Gegen 16:00 fuhren wieder zurück zum Hafen und um Punkt 18:00 servierte Norbert eine Haxe mit Sauerkraut, die man nicht besser im Hofbräuhaus hätte essen können, es wurde wieder erzählt und gefachsimpelt und viel gelacht. Abends sassen wir noch lange zusammen und meine Trinkfestigkeit wurde erheblich auf die Probe gestellt.

Während der erste Tag auf Gode Michel mit Sonnenschein angefangen und Regen geendet hatte, begann der zweite morgens mit Regen und hörte mit Sonne und herrlichem Wetter auf.
Auch an diesem Tag fand Kapitän Hannes wieder gute Fangstellen und so wanderte im Bug ein 92 cm Dorsch auf die Bootblanken (kein Laich) und viele 50-70 cm Dorsche und einige Schellis sowie sehr viele grosse Heringe (bis knapp 40 cm).
Alle waren im Grunde mit ihren Fängen zufrieden, der eine hatte mehr und der andere weniger, aber keiner hatte nichts.

Ich fahre nun schon seit vielen Jahren mit Angelkuttern zum fischen raus und habe schon viel erlebt, aber ich habe noch niemals ein so sauberes Schiff gesehen, dass täglich peinlichst gereinigt und gewienert wird.
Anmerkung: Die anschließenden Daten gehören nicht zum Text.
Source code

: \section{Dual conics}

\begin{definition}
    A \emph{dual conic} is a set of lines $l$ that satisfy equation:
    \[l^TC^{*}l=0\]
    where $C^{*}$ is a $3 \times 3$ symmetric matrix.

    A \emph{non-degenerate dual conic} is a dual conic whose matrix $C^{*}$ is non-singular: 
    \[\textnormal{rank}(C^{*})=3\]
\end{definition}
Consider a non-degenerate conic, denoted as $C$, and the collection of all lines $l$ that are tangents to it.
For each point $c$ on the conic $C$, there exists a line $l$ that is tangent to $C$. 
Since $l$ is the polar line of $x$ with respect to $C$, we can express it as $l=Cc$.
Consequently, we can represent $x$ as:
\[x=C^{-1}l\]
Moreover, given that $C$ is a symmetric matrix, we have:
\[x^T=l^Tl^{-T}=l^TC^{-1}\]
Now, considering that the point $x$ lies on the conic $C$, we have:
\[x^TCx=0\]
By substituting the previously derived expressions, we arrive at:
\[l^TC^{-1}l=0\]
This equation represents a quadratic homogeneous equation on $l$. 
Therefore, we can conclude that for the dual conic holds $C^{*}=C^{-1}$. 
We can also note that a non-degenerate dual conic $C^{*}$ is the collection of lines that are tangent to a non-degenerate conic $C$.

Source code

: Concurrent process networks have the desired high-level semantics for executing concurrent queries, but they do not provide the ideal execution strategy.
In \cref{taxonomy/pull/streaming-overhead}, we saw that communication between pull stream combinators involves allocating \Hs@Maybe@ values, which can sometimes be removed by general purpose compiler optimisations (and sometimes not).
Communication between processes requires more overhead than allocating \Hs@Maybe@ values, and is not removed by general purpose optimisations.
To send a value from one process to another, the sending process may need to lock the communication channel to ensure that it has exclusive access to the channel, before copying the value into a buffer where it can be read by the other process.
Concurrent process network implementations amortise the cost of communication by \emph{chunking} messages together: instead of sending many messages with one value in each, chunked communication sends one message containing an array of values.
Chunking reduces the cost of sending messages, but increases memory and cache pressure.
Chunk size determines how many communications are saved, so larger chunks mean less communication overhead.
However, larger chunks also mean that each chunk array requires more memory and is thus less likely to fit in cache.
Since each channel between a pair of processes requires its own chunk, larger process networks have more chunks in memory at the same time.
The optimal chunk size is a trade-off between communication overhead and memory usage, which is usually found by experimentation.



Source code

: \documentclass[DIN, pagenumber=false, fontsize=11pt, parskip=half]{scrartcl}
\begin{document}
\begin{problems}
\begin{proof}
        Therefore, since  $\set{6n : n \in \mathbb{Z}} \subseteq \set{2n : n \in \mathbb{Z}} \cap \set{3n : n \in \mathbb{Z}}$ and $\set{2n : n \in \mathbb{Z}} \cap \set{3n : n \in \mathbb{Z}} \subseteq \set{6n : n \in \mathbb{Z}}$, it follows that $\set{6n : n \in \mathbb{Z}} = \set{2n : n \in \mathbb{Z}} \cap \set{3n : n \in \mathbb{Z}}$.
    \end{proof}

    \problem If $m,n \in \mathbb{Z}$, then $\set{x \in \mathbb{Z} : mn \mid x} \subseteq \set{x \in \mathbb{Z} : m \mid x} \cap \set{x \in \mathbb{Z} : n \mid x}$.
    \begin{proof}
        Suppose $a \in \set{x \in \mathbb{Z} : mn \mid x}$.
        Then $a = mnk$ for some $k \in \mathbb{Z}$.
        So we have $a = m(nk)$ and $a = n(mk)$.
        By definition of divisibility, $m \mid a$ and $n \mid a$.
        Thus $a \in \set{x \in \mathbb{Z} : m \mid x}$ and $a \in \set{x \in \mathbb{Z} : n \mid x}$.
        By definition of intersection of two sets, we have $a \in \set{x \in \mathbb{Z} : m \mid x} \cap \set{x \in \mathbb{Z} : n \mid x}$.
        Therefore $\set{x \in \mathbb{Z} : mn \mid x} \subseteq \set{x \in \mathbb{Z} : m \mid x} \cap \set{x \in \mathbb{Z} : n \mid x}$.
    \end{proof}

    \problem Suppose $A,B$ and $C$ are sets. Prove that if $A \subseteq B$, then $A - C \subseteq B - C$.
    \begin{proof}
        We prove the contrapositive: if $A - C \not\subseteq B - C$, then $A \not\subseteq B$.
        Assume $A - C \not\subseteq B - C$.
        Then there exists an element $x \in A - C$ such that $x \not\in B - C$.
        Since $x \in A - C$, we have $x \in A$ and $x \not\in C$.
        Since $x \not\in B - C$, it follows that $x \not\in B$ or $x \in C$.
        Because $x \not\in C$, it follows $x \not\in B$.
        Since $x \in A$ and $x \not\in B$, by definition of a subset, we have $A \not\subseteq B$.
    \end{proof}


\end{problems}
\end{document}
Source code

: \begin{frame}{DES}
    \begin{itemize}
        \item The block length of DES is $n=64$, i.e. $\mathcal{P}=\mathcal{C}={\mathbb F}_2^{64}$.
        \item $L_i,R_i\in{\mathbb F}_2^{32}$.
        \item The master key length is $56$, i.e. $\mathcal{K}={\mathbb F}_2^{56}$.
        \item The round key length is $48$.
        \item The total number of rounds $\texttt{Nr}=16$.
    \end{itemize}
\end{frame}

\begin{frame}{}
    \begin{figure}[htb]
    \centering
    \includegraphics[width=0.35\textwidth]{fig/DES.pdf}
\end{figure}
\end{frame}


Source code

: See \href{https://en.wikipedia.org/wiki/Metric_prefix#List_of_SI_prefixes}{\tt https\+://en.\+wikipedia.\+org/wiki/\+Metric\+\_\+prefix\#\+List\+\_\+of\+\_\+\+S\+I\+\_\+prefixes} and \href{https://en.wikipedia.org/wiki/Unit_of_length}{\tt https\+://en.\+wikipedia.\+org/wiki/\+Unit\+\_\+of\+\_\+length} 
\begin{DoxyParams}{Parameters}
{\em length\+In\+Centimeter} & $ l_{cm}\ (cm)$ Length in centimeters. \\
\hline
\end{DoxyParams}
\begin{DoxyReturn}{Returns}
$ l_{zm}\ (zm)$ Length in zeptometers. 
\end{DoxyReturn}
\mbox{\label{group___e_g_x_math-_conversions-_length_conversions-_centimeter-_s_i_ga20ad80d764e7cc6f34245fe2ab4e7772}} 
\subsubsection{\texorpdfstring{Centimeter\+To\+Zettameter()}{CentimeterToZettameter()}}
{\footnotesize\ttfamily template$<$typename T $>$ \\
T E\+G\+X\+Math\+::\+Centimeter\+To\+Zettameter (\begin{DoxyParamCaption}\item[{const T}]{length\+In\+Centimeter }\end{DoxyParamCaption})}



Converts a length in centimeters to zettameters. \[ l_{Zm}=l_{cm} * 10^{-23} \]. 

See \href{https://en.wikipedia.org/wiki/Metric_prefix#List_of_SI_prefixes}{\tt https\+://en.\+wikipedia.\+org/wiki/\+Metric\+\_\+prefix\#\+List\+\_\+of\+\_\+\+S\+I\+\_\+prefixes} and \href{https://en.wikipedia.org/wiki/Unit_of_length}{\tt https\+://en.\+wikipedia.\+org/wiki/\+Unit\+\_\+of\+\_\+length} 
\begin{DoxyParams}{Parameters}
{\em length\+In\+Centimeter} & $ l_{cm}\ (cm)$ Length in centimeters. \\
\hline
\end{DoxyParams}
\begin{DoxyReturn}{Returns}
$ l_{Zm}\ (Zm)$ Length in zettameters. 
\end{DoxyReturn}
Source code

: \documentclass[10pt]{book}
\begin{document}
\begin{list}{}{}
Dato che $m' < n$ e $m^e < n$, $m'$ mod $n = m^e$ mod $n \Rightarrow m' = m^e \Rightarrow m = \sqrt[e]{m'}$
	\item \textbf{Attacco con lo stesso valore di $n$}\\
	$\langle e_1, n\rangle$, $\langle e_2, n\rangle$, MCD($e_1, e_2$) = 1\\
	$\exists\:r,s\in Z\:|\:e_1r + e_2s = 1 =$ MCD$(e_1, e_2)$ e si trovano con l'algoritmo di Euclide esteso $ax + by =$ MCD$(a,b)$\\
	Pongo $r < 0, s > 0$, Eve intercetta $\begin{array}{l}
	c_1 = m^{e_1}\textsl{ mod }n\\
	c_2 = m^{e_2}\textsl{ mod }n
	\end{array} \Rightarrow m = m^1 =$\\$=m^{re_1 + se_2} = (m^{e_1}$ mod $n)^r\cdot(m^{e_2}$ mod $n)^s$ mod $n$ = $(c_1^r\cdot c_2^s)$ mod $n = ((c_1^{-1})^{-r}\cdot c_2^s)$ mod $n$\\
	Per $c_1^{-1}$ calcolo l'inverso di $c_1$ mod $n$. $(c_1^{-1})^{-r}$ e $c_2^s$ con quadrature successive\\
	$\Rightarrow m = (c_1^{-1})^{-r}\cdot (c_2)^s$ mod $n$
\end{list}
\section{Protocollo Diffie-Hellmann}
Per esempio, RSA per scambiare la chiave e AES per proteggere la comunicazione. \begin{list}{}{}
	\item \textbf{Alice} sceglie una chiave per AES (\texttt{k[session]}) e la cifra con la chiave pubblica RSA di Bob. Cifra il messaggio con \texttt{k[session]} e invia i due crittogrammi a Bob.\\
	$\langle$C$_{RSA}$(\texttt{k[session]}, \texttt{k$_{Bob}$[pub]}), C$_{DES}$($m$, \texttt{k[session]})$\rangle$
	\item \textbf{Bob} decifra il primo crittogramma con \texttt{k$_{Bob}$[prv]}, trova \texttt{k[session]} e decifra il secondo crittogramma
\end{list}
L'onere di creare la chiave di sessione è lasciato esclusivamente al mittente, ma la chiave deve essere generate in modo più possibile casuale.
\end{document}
Selbst die Toiletten wurden zweimal am Tag gereinigt und alles war immer tiptop. Dazu kommt, dass Norbert und Kapitän Hannes zwei Erfahrene Scouts und ebenfalls Angler sind und nette Kumpels dazu. Kapitän Hannes kommt aus der Berufsfischerei und hat viele Jahre als Schleppnetz-Kapitän gearbeitet, was den Erfolg beim auslesen der Fischlupe und beim richtigen platzieren des Schiffes selbstverständlich mitbringt und zur Folge hat, dass man auch gut fängt.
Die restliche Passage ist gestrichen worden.